Ron and Steve were clearing out the mess in the stable after the fire.
"Not too much damage done" said Steve, scrubbing the floor. "Are you helping Ron or what?".
"What?".
"Exactly" replied Steve. "You're a bone idle, useless, ignorant skiver." " 'Ang about" said Ron, "I 'ain't ignorant."
"Now 'oo can you be talking about Steve" said Slugger walking in. "It was partly his fault the fire started" answered Steve, "And he
hasn't lifted a finger to clean any of it."
"Yeah well" said Ron, "You're cleaning the bottom three feet of the stable and I'm cleaning anything above that."
"There isn't any mess above that" exclaimed Steve. "Shows what a good job I've done then" replied Ron. "Is tea ready yet Slugs?".
"That's what I've come to tell yer" said Slugger, "Come and get it before it's ruined."
"Blimey that's a good one" smiled Ron, "Your food's ruined before it comes out of the frying pan."
"Anyhow, who decided I was cleaning the bottom three feet" said Steve.
"Dora did" replied Ron. "She said Steve was to work on the yard and I was to do the rest." "You crafty blighter Ron" exclaimed Steve,
"That meant I was to clean the yard outside and you were to clean all this mess up in here."
"Was it?" answered Ron, "Oh dearie, dearie me, I completely messed up didn't I, I thought, you know, three feet in a yard."
"Yes, you messed up alright"  shouted an annoyed Steve, "And I cleaned up." "Come on, come and get your tea" said Slugger.
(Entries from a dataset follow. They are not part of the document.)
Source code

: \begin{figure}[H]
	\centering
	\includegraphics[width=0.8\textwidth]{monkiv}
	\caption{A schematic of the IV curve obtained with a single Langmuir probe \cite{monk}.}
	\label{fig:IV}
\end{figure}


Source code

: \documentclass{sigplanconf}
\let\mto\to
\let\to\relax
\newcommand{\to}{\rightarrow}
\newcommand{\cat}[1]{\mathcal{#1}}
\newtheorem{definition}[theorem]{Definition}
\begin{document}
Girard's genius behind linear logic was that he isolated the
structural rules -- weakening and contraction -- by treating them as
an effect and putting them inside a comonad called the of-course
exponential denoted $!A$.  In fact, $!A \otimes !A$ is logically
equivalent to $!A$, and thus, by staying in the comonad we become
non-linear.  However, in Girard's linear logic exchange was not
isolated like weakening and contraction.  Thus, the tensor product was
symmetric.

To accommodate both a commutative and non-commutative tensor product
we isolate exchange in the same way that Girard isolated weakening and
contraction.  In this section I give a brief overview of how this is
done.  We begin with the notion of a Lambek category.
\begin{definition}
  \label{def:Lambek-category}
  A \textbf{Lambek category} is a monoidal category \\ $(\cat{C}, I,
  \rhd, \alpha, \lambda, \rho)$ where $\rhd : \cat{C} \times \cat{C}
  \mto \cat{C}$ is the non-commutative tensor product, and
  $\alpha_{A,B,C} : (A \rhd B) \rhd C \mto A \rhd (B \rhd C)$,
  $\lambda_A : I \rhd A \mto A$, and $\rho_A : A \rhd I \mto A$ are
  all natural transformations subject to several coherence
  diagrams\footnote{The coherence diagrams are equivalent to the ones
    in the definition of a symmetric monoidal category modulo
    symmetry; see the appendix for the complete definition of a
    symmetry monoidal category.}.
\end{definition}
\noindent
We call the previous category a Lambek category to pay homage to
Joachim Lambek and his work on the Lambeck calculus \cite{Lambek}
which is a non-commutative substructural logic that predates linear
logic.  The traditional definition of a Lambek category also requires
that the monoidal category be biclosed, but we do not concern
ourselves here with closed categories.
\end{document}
At the table Steve and Ron were glaring daggers at each other. "How's the stable coming along?" asked Dora. Steve looked down at
his charred sausages. "Well, earlier the floor looked like these" he replied. "But, after hours of scrubbing it now looks like this" he said,
pointing to his fried egg.
"What, all yellow and lumpy" said Ron, "With black bits stuck to it."
"The floor's now pristine clean" continued Steve, "As white as my egg white."
"Except" replied Ron, "Your egg white's got red blotches on it Steve, tomato ketchup probably."
"Yes, and when we get back to the stable the floor's going to have red blotches on it Ron, your blood probably" replied Steve.
"Anyone want another mug of tea" asked Slugger. "Oh is that what it is" said Ron as he dunked a piece of jet black burnt toast in it,
the toast coming out lovely and brown. "Blimey, this stuff's a bit caustic Slugs innit?. Don't think you'll need to hardly wash me mug,  won't be any stains on the inside" said Ron. "Talking about stains on the inside" exclaimed the Colonel walking in, "You've done a
brilliant job on the stable Ron, it's spotless."
"Well I try my best" Ron answered.
"Just a minute" interrupted Steve, "I......"
"In fact you've done such a good job" continued the Colonel, "I'd like you to clean all the rest of the stables Ron, to the same
standard of course." "Well of course" said Steve smiling, "Ron always tries his best. Don't you Ron."
" 'Ang about" replied Ron.
"There's no rush Ron," said the Colonel. "Just do a couple at a time. I'm sure you can fit it in with what work you normally do in a day."
"Blimey" said Slugger, "Ron could fit in painting the Firth of Forth bridge with what work 'ee does in a day."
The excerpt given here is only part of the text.